___ Information given

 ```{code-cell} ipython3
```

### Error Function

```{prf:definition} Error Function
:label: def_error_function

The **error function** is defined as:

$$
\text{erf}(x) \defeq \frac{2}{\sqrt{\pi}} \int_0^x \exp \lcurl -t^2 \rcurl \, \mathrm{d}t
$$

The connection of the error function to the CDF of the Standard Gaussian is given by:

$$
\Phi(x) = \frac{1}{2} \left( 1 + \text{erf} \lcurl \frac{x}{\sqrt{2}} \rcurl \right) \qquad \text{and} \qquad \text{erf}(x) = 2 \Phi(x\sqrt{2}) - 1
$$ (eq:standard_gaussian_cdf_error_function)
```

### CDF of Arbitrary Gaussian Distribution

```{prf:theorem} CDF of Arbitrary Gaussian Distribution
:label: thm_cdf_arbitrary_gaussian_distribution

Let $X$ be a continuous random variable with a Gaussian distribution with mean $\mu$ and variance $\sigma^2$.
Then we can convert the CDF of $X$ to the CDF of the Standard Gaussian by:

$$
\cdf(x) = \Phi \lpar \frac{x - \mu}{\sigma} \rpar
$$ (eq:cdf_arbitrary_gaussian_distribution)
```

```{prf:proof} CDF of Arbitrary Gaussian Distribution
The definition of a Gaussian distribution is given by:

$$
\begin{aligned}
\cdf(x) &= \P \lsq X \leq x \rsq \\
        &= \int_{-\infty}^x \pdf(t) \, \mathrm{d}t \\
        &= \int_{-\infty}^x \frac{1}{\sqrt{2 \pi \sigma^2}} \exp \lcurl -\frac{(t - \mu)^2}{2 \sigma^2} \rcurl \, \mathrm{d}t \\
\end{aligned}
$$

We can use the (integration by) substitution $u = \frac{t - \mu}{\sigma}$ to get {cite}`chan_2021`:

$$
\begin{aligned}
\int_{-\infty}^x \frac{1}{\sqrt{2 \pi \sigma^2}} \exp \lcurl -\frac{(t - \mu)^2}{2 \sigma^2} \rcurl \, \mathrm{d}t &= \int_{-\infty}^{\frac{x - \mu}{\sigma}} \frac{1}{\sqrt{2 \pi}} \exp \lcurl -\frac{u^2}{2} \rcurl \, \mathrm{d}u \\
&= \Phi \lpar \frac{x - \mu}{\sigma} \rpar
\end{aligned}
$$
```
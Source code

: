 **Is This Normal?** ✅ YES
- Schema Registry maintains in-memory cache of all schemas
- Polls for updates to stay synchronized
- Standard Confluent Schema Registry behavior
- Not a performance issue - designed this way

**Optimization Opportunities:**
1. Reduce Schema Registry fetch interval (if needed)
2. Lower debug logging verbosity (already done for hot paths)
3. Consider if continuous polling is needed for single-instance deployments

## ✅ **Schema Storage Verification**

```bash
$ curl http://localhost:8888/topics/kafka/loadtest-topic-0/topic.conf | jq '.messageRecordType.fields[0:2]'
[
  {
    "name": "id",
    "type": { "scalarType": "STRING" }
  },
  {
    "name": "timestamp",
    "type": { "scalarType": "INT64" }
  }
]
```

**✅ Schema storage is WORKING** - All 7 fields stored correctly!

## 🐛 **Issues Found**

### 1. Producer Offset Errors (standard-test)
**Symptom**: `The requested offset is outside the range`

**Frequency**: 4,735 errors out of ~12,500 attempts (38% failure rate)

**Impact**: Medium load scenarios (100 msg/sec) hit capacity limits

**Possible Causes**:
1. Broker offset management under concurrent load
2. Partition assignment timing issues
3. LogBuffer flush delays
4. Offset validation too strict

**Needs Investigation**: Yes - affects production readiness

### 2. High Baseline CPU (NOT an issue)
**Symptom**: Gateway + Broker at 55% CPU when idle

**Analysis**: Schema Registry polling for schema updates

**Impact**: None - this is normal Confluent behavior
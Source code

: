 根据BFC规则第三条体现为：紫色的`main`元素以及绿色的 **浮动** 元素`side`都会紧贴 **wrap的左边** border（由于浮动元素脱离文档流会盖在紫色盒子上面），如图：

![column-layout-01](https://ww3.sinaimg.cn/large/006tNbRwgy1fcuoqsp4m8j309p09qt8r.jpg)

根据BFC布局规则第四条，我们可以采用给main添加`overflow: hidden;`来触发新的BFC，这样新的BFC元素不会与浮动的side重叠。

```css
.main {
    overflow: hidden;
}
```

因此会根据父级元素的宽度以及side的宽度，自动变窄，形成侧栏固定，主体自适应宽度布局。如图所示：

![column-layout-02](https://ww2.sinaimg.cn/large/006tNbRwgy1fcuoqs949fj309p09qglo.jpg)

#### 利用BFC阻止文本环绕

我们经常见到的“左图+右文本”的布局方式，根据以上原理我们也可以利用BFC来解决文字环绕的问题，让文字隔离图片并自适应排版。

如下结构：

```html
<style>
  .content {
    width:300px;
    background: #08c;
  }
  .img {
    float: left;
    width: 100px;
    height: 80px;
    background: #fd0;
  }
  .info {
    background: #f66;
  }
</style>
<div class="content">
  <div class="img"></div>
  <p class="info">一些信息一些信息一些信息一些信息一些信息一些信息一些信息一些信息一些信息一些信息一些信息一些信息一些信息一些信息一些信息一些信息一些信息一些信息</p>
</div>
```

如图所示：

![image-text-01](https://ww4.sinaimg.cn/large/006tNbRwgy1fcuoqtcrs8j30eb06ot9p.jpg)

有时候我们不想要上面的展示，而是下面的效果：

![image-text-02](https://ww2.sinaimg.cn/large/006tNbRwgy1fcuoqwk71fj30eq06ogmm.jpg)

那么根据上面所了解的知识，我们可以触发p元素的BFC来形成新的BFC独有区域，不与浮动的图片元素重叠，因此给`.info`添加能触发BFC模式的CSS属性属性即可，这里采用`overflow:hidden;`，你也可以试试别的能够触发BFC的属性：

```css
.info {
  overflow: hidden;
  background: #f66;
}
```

______

• **What you are asked to do**
What you give back should be only the lines of the records above, starting at the line with "- Schema Registry" and ending at the line with "1. Reduce Schema", restated word for word.

• **Exercise output**
- Schema Registry maintains in-memory cache of all schemas
- Polls for updates to stay synchronized
- Standard Confluent Schema Registry behavior
- Not a performance issue - designed this way

**Optimization Opportunities:**
1. Reduce Schema Registry fetch interval (if needed)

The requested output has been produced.